The Russian economy of Russia survived, having coped with the sanctions policy of the West, and one of the reasons for the stability of the country was the mentality of the Russians. This was written on January 18 by Japanese journalist Wataru Nakamura in an article for Yahoo News Japan.
While Western sanctions have affected the Russian economy in some ways, the economic observer said, they haven’t created the insurmountable difficulties “as some Japanese imagine.”
The journalist noted that after the tightening of sanctions in the West and in Japan, there was an erroneous impression that the Russian economy was about to collapse. However, the following months showed her resilience and flexibility. Even Western goods that were banned from being delivered to Russia can be found on store shelves, as new ways of delivering them have been found.
Yahoo News Japan writes that Russia was the only country whose economic growth forecasts were revised by the IMF in a positive direction. At the same time, the forecasts for all other states were changed downwards.

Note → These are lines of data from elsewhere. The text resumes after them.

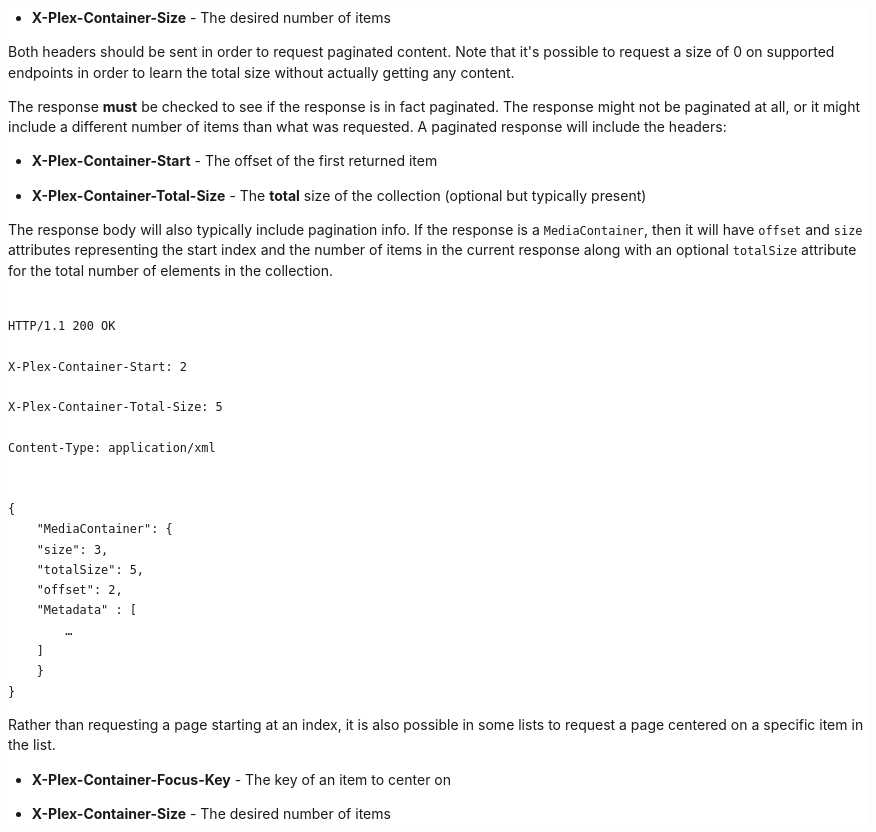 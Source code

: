 - **X-Plex-Container-Size** - The desired number of items


Both headers should be sent in order to request paginated content. Note that
it's possible to request a size of 0 on supported endpoints in order to
learn the total size without actually getting any content.


The response **must** be checked to see if the response is in fact
paginated. The response might not be paginated at all, or it might include a
different number of items than what was requested. A paginated response will
include the headers:


- **X-Plex-Container-Start** - The offset of the first returned item

- **X-Plex-Container-Total-Size** - The **total** size of the collection
(optional but typically present)


The response body will also typically include pagination info. If the
response is a `MediaContainer`, then it will have `offset` and `size`
attributes representing the start index and the number of items in the
current response along with an optional `totalSize` attribute for the total
number of elements in the collection.


```

HTTP/1.1 200 OK

X-Plex-Container-Start: 2

X-Plex-Container-Total-Size: 5

Content-Type: application/xml


{
    "MediaContainer": {
    "size": 3,
    "totalSize": 5,
    "offset": 2,
    "Metadata" : [
        …
    ]
    }
}

```


Rather than requesting a page starting at an index, it is also possible in
some lists to request a page centered on a specific item in the list.


- **X-Plex-Container-Focus-Key** - The key of an item to center on

- **X-Plex-Container-Size** - The desired number of items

The publication notes that the Russian economy is holding on due to many factors, including continued trade with China and India, the sale of energy products and rising prices for them. In addition, according to Nakamura, the mentality of Russians, who are accustomed to difficulties and are ready to endure certain hardships, is also important.
According to him, during polls, people, especially those over 40 years old, told him that after the collapse of the USSR, the current upheavals are simply “nothing.”
“This is one example of the fact that assessing Russia by Western standards is an erroneous approach,” Nakamura concluded.
Earlier, on January 18, The Washington Post columnist Adam Taylor, the anti-Russian sanctions of Western countries affected the Russian economy to a much lesser extent than expected. However, according to Taylor, the sanctions do have an impact.
On January 17, Russian State Duma deputy Yevgeny Nifantiev denied the words of the head of the European Commission (EC) Ursula von der Leyen about a recession in Russia amid sanctions. The deputy acknowledged the presence of certain difficulties, however, according to him, a decrease in production does not always mean a crisis in the economy.
In December, Russian President Vladimir Putin reported that Western countries tried to weaken the Russian economy – to collapse the national currency and provoke destructive inflation, but their attempts were unsuccessful.
Western countries have stepped up economic pressure on Russia in connection with the start of a special operation to protect the civilian population of Donbass, which the head of state announced on February 24. The decision was made against the backdrop of an aggravation of the situation in the region due to shelling by Ukrainian troops.